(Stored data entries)
---

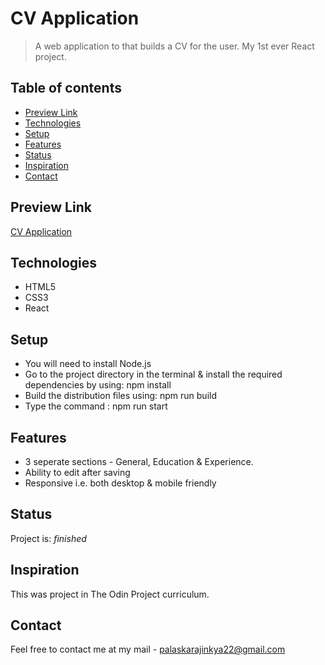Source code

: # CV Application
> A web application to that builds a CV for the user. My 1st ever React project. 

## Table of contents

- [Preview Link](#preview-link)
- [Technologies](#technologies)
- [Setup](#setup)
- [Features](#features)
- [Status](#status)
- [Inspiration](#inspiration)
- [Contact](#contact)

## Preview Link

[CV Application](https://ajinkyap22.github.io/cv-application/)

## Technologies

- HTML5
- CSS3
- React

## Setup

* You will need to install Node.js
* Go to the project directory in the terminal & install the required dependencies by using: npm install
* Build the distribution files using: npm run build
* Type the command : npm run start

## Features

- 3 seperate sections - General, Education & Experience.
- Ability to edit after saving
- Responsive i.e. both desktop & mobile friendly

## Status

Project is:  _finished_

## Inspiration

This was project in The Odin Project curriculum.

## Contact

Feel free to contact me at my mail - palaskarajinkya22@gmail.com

---

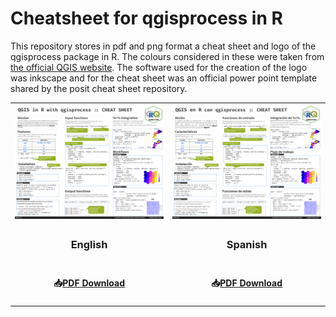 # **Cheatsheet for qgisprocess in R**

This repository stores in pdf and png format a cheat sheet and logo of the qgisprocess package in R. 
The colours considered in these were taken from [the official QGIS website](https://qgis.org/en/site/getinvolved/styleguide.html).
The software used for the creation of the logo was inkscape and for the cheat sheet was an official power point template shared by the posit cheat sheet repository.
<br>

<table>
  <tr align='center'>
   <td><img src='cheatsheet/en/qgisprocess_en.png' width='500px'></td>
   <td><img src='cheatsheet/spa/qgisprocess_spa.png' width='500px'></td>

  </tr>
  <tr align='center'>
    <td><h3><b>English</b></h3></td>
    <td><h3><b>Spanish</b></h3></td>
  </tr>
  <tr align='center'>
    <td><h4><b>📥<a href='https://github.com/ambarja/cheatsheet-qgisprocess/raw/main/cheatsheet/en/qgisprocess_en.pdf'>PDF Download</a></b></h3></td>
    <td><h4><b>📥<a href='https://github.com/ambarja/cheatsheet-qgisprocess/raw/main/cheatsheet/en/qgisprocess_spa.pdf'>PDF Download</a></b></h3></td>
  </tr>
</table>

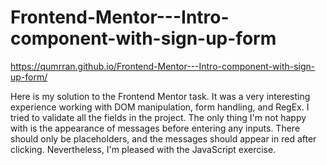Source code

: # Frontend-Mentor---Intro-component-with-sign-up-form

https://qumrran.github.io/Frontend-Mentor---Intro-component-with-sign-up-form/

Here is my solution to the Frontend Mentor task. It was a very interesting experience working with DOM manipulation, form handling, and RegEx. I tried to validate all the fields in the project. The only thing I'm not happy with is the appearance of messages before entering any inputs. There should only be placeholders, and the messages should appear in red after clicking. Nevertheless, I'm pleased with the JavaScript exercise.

---

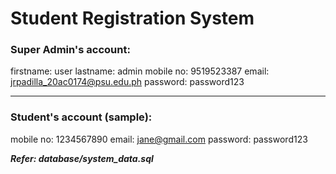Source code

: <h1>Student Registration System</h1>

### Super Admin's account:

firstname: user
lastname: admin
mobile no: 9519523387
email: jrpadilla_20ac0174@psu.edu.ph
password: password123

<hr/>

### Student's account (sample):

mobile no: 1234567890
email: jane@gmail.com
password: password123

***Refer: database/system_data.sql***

---

Your answer should be each line of the data that contains the word "logo", copied as it stands.

This repository stores in pdf and png format a cheat sheet and logo of the qgisprocess package in R. 
The software used for the creation of the logo was inkscape and for the cheat sheet was an official power point template shared by the posit cheat sheet repository.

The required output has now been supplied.